§ What you will do:
Nothing but the pictures may be left out. Restate the rest of the entries word for word.

§ Supplied material:
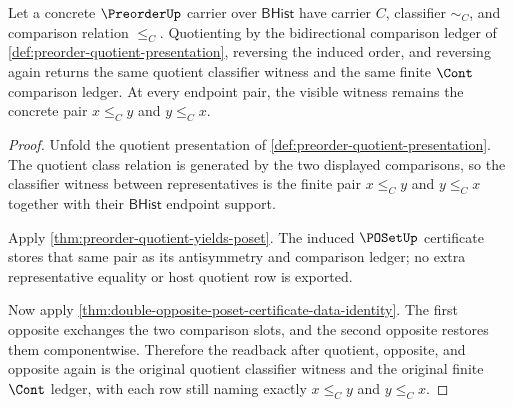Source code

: \begin{theorem}
\label{thm:poset-quotient-opposite-involutive-readback}
Let a concrete $\PreorderUp$ carrier over $\mathsf{BHist}$ have carrier $C$,
classifier $\sim_C$, and comparison relation $\le_C$. Quotienting by the
bidirectional comparison ledger of
\autoref{def:preorder-quotient-presentation}, reversing the induced order, and
reversing again returns the same quotient classifier witness and the same
finite $\Cont$ comparison ledger. At every endpoint pair, the visible witness
remains the concrete pair $x\le_C y$ and $y\le_C x$.
\end{theorem}
\begin{proof}
Unfold the quotient presentation of
\autoref{def:preorder-quotient-presentation}. The quotient class relation is
generated by the two displayed comparisons, so the classifier witness between
representatives is the finite pair $x\le_C y$ and $y\le_C x$ together with
their $\mathsf{BHist}$ endpoint support.

Apply \autoref{thm:preorder-quotient-yields-poset}. The induced $\POSetUp$
certificate stores that same pair as its antisymmetry and comparison ledger;
no extra representative equality or host quotient row is exported.

Now apply
\autoref{thm:double-opposite-poset-certificate-data-identity}. The first
opposite exchanges the two comparison slots, and the second opposite restores
them componentwise. Therefore the readback after quotient, opposite, and
opposite again is the original quotient classifier witness and the original
finite $\Cont$ ledger, with each row still naming exactly $x\le_C y$ and
$y\le_C x$.
\end{proof}
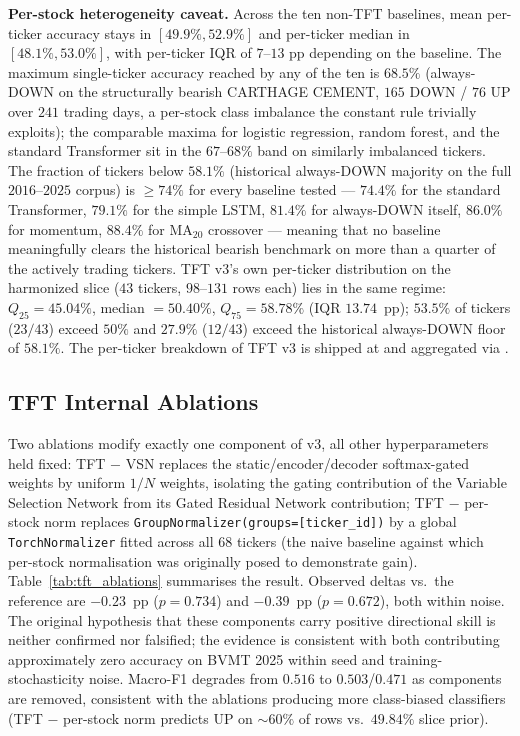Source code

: \documentclass[conference]{IEEEtran}
\begin{document}
\textbf{Per-stock heterogeneity caveat.} Across the ten non-TFT baselines, mean per-ticker accuracy stays in $[49.9\%, 52.9\%]$ and per-ticker median in $[48.1\%, 53.0\%]$, with per-ticker IQR of $7$--$13$ pp depending on the baseline. The maximum single-ticker accuracy reached by any of the ten is $68.5\%$ (always-DOWN on the structurally bearish CARTHAGE CEMENT, $165$ DOWN / $76$ UP over $241$ trading days, a per-stock class imbalance the constant rule trivially exploits); the comparable maxima for logistic regression, random forest, and the standard Transformer sit in the $67$--$68\%$ band on similarly imbalanced tickers. The fraction of tickers below $58.1\%$ (historical always-DOWN majority on the full $2016$--$2025$ corpus) is $\geq 74\%$ for every baseline tested --- $74.4\%$ for the standard Transformer, $79.1\%$ for the simple LSTM, $81.4\%$ for always-DOWN itself, $86.0\%$ for momentum, $88.4\%$ for MA$_{20}$ crossover --- meaning that no baseline meaningfully clears the historical bearish benchmark on more than a quarter of the actively trading tickers. TFT v3's own per-ticker distribution on the harmonized slice ($43$ tickers, $98$--$131$ rows each) lies in the same regime: $Q_{25}\!=\!45.04\%$, median $\!=\!50.40\%$, $Q_{75}\!=\!58.78\%$ (IQR $13.74$~pp); $53.5\%$ of tickers ($23/43$) exceed $50\%$ and $27.9\%$ ($12/43$) exceed the historical always-DOWN floor of $58.1\%$. The per-ticker breakdown of TFT v3 is shipped at  and aggregated via .

\subsection{TFT Internal Ablations}\label{sec:tft_ablations}

Two ablations modify exactly one component of v3, all other hyperparameters held fixed: TFT $-$ VSN replaces the static/encoder/decoder softmax-gated weights by uniform $1/N$ weights, isolating the gating contribution of the Variable Selection Network from its Gated Residual Network contribution; TFT $-$ per-stock norm replaces \texttt{GroupNormalizer(groups=[ticker\_id])} by a global \texttt{TorchNormalizer} fitted across all $68$ tickers (the naive baseline against which per-stock normalisation was originally posed to demonstrate gain). Table~\ref{tab:tft_ablations} summarises the result. Observed deltas vs.\ the reference are $-0.23$~pp ($p = 0.734$) and $-0.39$~pp ($p = 0.672$), both within noise. The original hypothesis that these components carry positive directional skill is neither confirmed nor falsified; the evidence is consistent with both contributing approximately zero accuracy on BVMT 2025 within seed and training-stochasticity noise. Macro-F1 degrades from $0.516$ to $0.503$/$0.471$ as components are removed, consistent with the ablations producing more class-biased classifiers (TFT $-$ per-stock norm predicts UP on $\sim\!60\%$ of rows vs.\ $49.84\%$ slice prior).
\end{document}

§ Task output:
Source code

: \begin{theorem}
\label{thm:poset-quotient-opposite-involutive-readback}
Let a concrete $\PreorderUp$ carrier over $\mathsf{BHist}$ have carrier $C$,
classifier $\sim_C$, and comparison relation $\le_C$. Quotienting by the
bidirectional comparison ledger of
\autoref{def:preorder-quotient-presentation}, reversing the induced order, and
reversing again returns the same quotient classifier witness and the same
finite $\Cont$ comparison ledger. At every endpoint pair, the visible witness
remains the concrete pair $x\le_C y$ and $y\le_C x$.
\end{theorem}
\begin{proof}
Unfold the quotient presentation of
\autoref{def:preorder-quotient-presentation}. The quotient class relation is
generated by the two displayed comparisons, so the classifier witness between
representatives is the finite pair $x\le_C y$ and $y\le_C x$ together with
their $\mathsf{BHist}$ endpoint support.

Apply \autoref{thm:preorder-quotient-yields-poset}. The induced $\POSetUp$
certificate stores that same pair as its antisymmetry and comparison ledger;
no extra representative equality or host quotient row is exported.

Now apply
\autoref{thm:double-opposite-poset-certificate-data-identity}. The first
opposite exchanges the two comparison slots, and the second opposite restores
them componentwise. Therefore the readback after quotient, opposite, and
opposite again is the original quotient classifier witness and the original
finite $\Cont$ ledger, with each row still naming exactly $x\le_C y$ and
$y\le_C x$.
\end{proof}
Source code

: \documentclass[conference]{IEEEtran}
\begin{document}
\textbf{Per-stock heterogeneity caveat.} Across the ten non-TFT baselines, mean per-ticker accuracy stays in $[49.9\%, 52.9\%]$ and per-ticker median in $[48.1\%, 53.0\%]$, with per-ticker IQR of $7$--$13$ pp depending on the baseline. The maximum single-ticker accuracy reached by any of the ten is $68.5\%$ (always-DOWN on the structurally bearish CARTHAGE CEMENT, $165$ DOWN / $76$ UP over $241$ trading days, a per-stock class imbalance the constant rule trivially exploits); the comparable maxima for logistic regression, random forest, and the standard Transformer sit in the $67$--$68\%$ band on similarly imbalanced tickers. The fraction of tickers below $58.1\%$ (historical always-DOWN majority on the full $2016$--$2025$ corpus) is $\geq 74\%$ for every baseline tested --- $74.4\%$ for the standard Transformer, $79.1\%$ for the simple LSTM, $81.4\%$ for always-DOWN itself, $86.0\%$ for momentum, $88.4\%$ for MA$_{20}$ crossover --- meaning that no baseline meaningfully clears the historical bearish benchmark on more than a quarter of the actively trading tickers. TFT v3's own per-ticker distribution on the harmonized slice ($43$ tickers, $98$--$131$ rows each) lies in the same regime: $Q_{25}\!=\!45.04\%$, median $\!=\!50.40\%$, $Q_{75}\!=\!58.78\%$ (IQR $13.74$~pp); $53.5\%$ of tickers ($23/43$) exceed $50\%$ and $27.9\%$ ($12/43$) exceed the historical always-DOWN floor of $58.1\%$. The per-ticker breakdown of TFT v3 is shipped at  and aggregated via .

\subsection{TFT Internal Ablations}\label{sec:tft_ablations}

Two ablations modify exactly one component of v3, all other hyperparameters held fixed: TFT $-$ VSN replaces the static/encoder/decoder softmax-gated weights by uniform $1/N$ weights, isolating the gating contribution of the Variable Selection Network from its Gated Residual Network contribution; TFT $-$ per-stock norm replaces \texttt{GroupNormalizer(groups=[ticker\_id])} by a global \texttt{TorchNormalizer} fitted across all $68$ tickers (the naive baseline against which per-stock normalisation was originally posed to demonstrate gain). Table~\ref{tab:tft_ablations} summarises the result. Observed deltas vs.\ the reference are $-0.23$~pp ($p = 0.734$) and $-0.39$~pp ($p = 0.672$), both within noise. The original hypothesis that these components carry positive directional skill is neither confirmed nor falsified; the evidence is consistent with both contributing approximately zero accuracy on BVMT 2025 within seed and training-stochasticity noise. Macro-F1 degrades from $0.516$ to $0.503$/$0.471$ as components are removed, consistent with the ablations producing more class-biased classifiers (TFT $-$ per-stock norm predicts UP on $\sim\!60\%$ of rows vs.\ $49.84\%$ slice prior).
\end{document}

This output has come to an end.